Tim, the first Vivendi shareholder, will abstain from the meeting. CEO Labriola towards reconfirmation

Vivendi will abstain from voting for the renewal of Tim’s board of directors at the shareholders’ meeting scheduled for tomorrow. The decision of the first shareholder of the telephone company makes it very probable that the CEO Pietro Labriola and his list will be confirmed, one of the three aiming for the majority of places on the board.

Who supports Labriola

After Vivendi’s decision to abstain from voting on the appointments, the confirmation of CEO Pietro Labriola – who heads the list of the outgoing board together with Alberta Figari as candidate for president – is therefore closer. It could already count on the support of Cdp (9.9%), Assogestioni, Asati (small shareholders) and important international funds including BlackRock, Amundi, Norges Bank and Vanguard.
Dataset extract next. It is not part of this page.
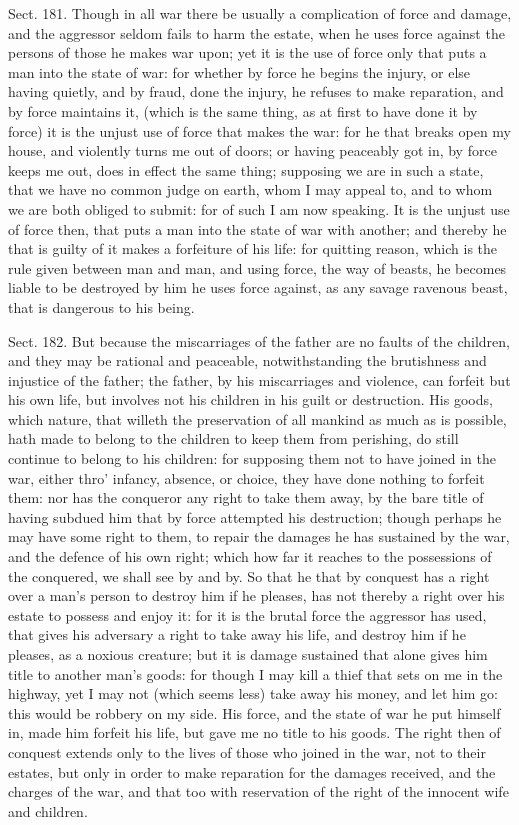 \documentclass[11pt,openany]{book}
\begin{document}
Sect. 181. Though in all war there be usually a complication of force and damage, and the aggressor seldom fails to harm the estate, when he uses force against the persons of those he makes war upon; yet it is the use of force only that puts a man into the state of war: for whether by force he begins the injury, or else having quietly, and by fraud, done the injury, he refuses to make reparation, and by force maintains it, (which is the same thing, as at first to have done it by force) it is the unjust use of force that makes the war: for he that breaks open my house, and violently turns me out of doors; or having peaceably got in, by force keeps me out, does in effect the same thing; supposing we are in such a state, that we have no common judge on earth, whom I may appeal to, and to whom we are both obliged to submit: for of such I am now speaking. It is the unjust use of force then, that puts a man into the state of war with another; and thereby he that is guilty of it makes a forfeiture of his life: for quitting reason, which is the rule given between man and man, and using force, the way of beasts, he becomes liable to be destroyed by him he uses force against, as any savage ravenous beast, that is dangerous to his being.

Sect. 182. But because the miscarriages of the father are no faults of the children, and they may be rational and peaceable, notwithstanding the brutishness and injustice of the father; the father, by his miscarriages and violence, can forfeit but his own life, but involves not his children in his guilt or destruction. His goods, which nature, that willeth the preservation of all mankind as much as is possible, hath made to belong to the children to keep them from perishing, do still continue to belong to his children: for supposing them not to have joined in the war, either thro' infancy, absence, or choice, they have done nothing to forfeit them: nor has the conqueror any right to take them away, by the bare title of having subdued him that by force attempted his destruction; though perhaps he may have some right to them, to repair the damages he has sustained by the war, and the defence of his own right; which how far it reaches to the possessions of the conquered, we shall see by and by. So that he that by conquest has a right over a man's person to destroy him if he pleases, has not thereby a right over his estate to possess and enjoy it: for it is the brutal force the aggressor has used, that gives his adversary a right to take away his life, and destroy him if he pleases, as a noxious creature; but it is damage sustained that alone gives him title to another man's goods: for though I may kill a thief that sets on me in the highway, yet I may not (which seems less) take away his money, and let him go: this would be robbery on my side. His force, and the state of war he put himself in, made him forfeit his life, but gave me no title to his goods. The right then of conquest extends only to the lives of those who joined in the war, not to their estates, but only in order to make reparation for the damages received, and the charges of the war, and that too with reservation of the right of the innocent wife and children.
\end{document}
Merlyn and Bluebell’s numbers

Now, with 23.7% of Vivendi not among the voters, victory at the meeting appears to be a foregone conclusion. The alternative list of Merlyn Capital, according to market sources, would have reached 5% through the solicitation of voting proxies, while the numbers of Bluebell which presented the third list of candidates are not known. While appreciating “their laudable commitment”, Vivendi decided not to support their lists, not wanting to “be associated with decisions relating to appointments” of Tim’s top management. A further sign of disengagement from the industrial destiny of the company, now considered a mere financial participation. With the exception of the union council, therefore, the abstention of the French will concern all the items on the agenda, including the proposal to reduce the number of councilors from 15 to 9.

Vivendi’s appeal against the sale of the network

Whether it is made up of three or six members, an expression of Merlyn or Bluebell, the minority front on the board will probably be combative towards the CEO Labriola and his plan for Tim after the sale of the network to Kkr. The operation was recently notified to the EU Commission which set May 30 as the indicative deadline for completing the investigation. Therefore, if there are no objections from the European Antitrust, the sale will close by the summer, as scheduled. Vivendi will however continue with the judicial appeal against the resolution with which the board of directors approved the transfer of the infrastructure to the American fund in November.